#### Material for this exercise:

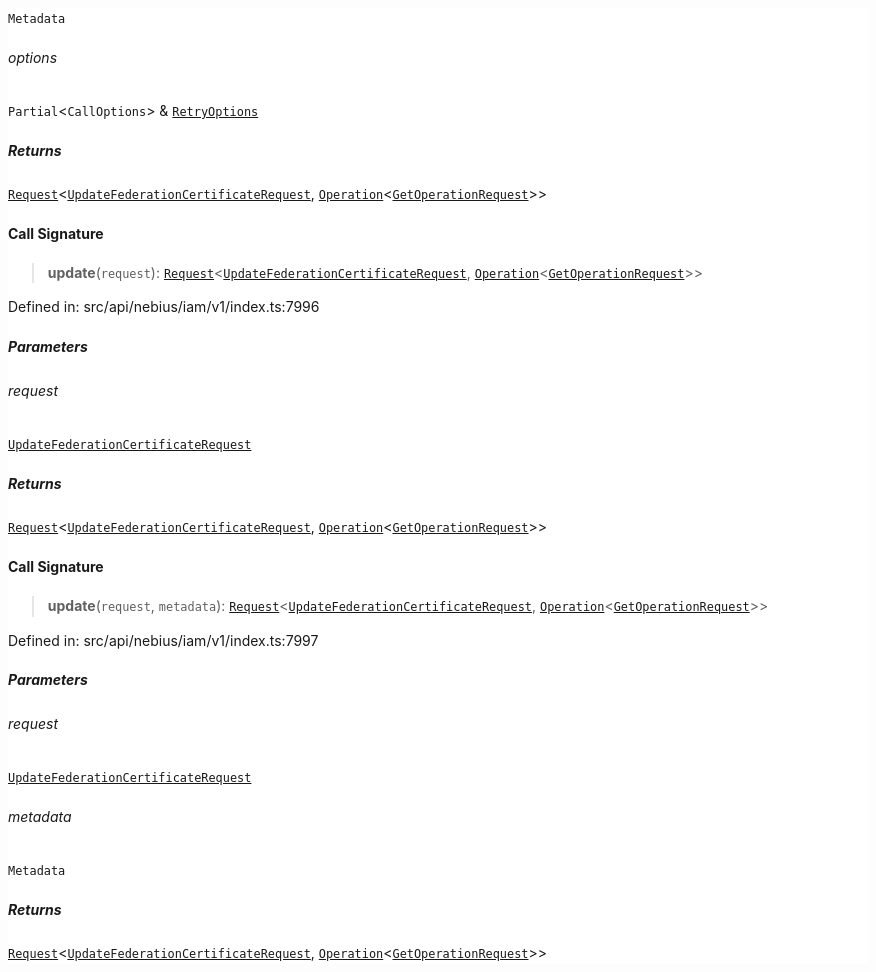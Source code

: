 `Metadata`

###### options

`Partial`\<`CallOptions`\> & [`RetryOptions`](../../../../../runtime/request/interfaces/RetryOptions.md)

##### Returns

[`Request`](../../../../../runtime/request/classes/Request.md)\<[`UpdateFederationCertificateRequest`](../interfaces/UpdateFederationCertificateRequest.md), [`Operation`](../../../../../runtime/operation/classes/Operation.md)\<[`GetOperationRequest`](../../../common/v1/interfaces/GetOperationRequest.md)\>\>

#### Call Signature

> **update**(`request`): [`Request`](../../../../../runtime/request/classes/Request.md)\<[`UpdateFederationCertificateRequest`](../interfaces/UpdateFederationCertificateRequest.md), [`Operation`](../../../../../runtime/operation/classes/Operation.md)\<[`GetOperationRequest`](../../../common/v1/interfaces/GetOperationRequest.md)\>\>

Defined in: src/api/nebius/iam/v1/index.ts:7996

##### Parameters

###### request

[`UpdateFederationCertificateRequest`](../interfaces/UpdateFederationCertificateRequest.md)

##### Returns

[`Request`](../../../../../runtime/request/classes/Request.md)\<[`UpdateFederationCertificateRequest`](../interfaces/UpdateFederationCertificateRequest.md), [`Operation`](../../../../../runtime/operation/classes/Operation.md)\<[`GetOperationRequest`](../../../common/v1/interfaces/GetOperationRequest.md)\>\>

#### Call Signature

> **update**(`request`, `metadata`): [`Request`](../../../../../runtime/request/classes/Request.md)\<[`UpdateFederationCertificateRequest`](../interfaces/UpdateFederationCertificateRequest.md), [`Operation`](../../../../../runtime/operation/classes/Operation.md)\<[`GetOperationRequest`](../../../common/v1/interfaces/GetOperationRequest.md)\>\>

Defined in: src/api/nebius/iam/v1/index.ts:7997

##### Parameters

###### request

[`UpdateFederationCertificateRequest`](../interfaces/UpdateFederationCertificateRequest.md)

###### metadata

`Metadata`

##### Returns

[`Request`](../../../../../runtime/request/classes/Request.md)\<[`UpdateFederationCertificateRequest`](../interfaces/UpdateFederationCertificateRequest.md), [`Operation`](../../../../../runtime/operation/classes/Operation.md)\<[`GetOperationRequest`](../../../common/v1/interfaces/GetOperationRequest.md)\>\>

#### What is expected:
Filter the listing above so that only lines holding the word "nebius" remain, and report those lines.

#### Output of the task:
Defined in: src/api/nebius/iam/v1/index.ts:7996
Defined in: src/api/nebius/iam/v1/index.ts:7997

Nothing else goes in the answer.